Desde siempre, las islas han fascinado a los hombres. Su soledad y misterio son promesas de una armonía por fin recuperada. Uno viaja y desembarca en una isla para conocerla, pero también para reconocerse, para ser uno mismo, para encontrar de nuevo la parte perdida, la inocencia y la libertad. He aquí por qué las islas no son solamente lugares de veraneo, microcosmos folclóricos y divertidos, sino territorios en los que es posible, más que en otras partes, reconquistar una vida en la que el tiempo se mide en lo cotidiano y en lo eterno.

Quienes se consideran amantes de las islas saben que éstas, en Tailandia, resultan apasionantes, porque conservan un rostro que sólo a ellas pertenece. Todos, quien más quien menos, hemos soñado alguna vez con perdernos en una isla para relajarnos con la pura y simple contemplación de su naturaleza mágica. Todo esto pasaba por mi mente mientras sobrevolaba el Mar de Andamán rumbo a un destino desconocido para mí: la isla de Phuket. Atrás habían quedado mil y una vivencias de tierra adentro. Si las grandes rutas del interior y norte de Tailandia acercan al viajero a la historia y a su cultura, el sur, y muy en concreto la isla de Phuket y sus alrededores, le abren las puertas de un paraíso natural.
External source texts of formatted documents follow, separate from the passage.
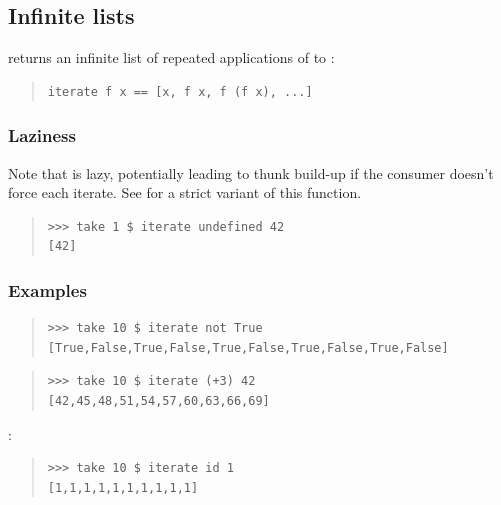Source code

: \subsection{Infinite lists}
\begin{haddockdesc}
\item[\begin{tabular}{@{}l}
iterate :: (a -> a) -> a -> {\char 91}a{\char 93}
\end{tabular}]
{\haddockbegindoc
{}  returns an infinite list of repeated applications
 of  to :\par
\begin{quote}
{\haddockverb\begin{verbatim}
iterate f x == [x, f x, f (f x), ...]\end{verbatim}}
\end{quote}
\subsubsection*{\textbf{Laziness}}
Note that  is lazy, potentially leading to thunk build-up if
 the consumer doesn't force each iterate. See  for a strict
 variant of this function.\par
\begin{quote}
{\haddockverb\begin{verbatim}
>>> take 1 $ iterate undefined 42
[42]

\end{verbatim}}
\end{quote}
\subsubsection*{\textbf{Examples}}
\begin{quote}
{\haddockverb\begin{verbatim}
>>> take 10 $ iterate not True
[True,False,True,False,True,False,True,False,True,False]

\end{verbatim}}
\end{quote}
\begin{quote}
{\haddockverb\begin{verbatim}
>>> take 10 $ iterate (+3) 42
[42,45,48,51,54,57,60,63,66,69]

\end{verbatim}}
\end{quote}
:\par
\begin{quote}
{\haddockverb\begin{verbatim}
>>> take 10 $ iterate id 1
[1,1,1,1,1,1,1,1,1,1]

\end{verbatim}}
\end{quote}}
\end{haddockdesc}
La isla de Phuket y toda la costa tailandesa de Andamán fue una de las zonas más castigadas por el terrible tsunami del año 2004. Sin embargo, la importancia que el sector turístico ejerce en la economía del país hizo que las autoridades tomaran rápidamente conciencia del grave problema que se les venía encima. Hoy las huellas de aquel azote de la naturaleza sólo son visibles en los rostros de los que perdieron a algún ser querido. Cierto es que después de lo ocurrido uno llega a Phuket esperando encontrar algo muy diferente al hechizo que atrajo no hace mucho a estas playas de película a numerosos personajes europeos. Sin embargo, uno necesita poco tiempo para disipar sus dudas. Algunos de los hoteles más lujosos del mundo están de nuevo a pleno rendimiento.

Situada en el extremo sur deTailandia y unida a la península de Malaca por un puente, Phuket es la mayor isla del país y la que posee mayor diversidad, con sus grandes playas de fina y blanca arena y sus coquetas calas rocosas, a lo que se suma un interior de belleza inigualable, mezcla de colinas boscosas y extensas plantaciones de piña, caucho y cocoteros. Su riqueza le viene dada por sus minas de estaño y la producción de caucho, aunque el desarrollo del turismo, a mediados de los años 70, la convirtieron en el destino mimado del sureste asiático.

Cuando Tailandia inició su expansión comercial en el siglo XIX, las minas de estaño atrajeron a miles de trabajadores chinos, muchos de los cuales acabaron convertidos en ricos propietarios de minas. Muy pronto fueron mayoría en la isla, y hoy se pueden recorrer algunos de sus templos pintados en unos chillones colores, como el de Put Jam, junto al mercado de Ranong, que como otros muchos santuarios chinos está dedicado a Kuan Yin, la diosa de la misericordia.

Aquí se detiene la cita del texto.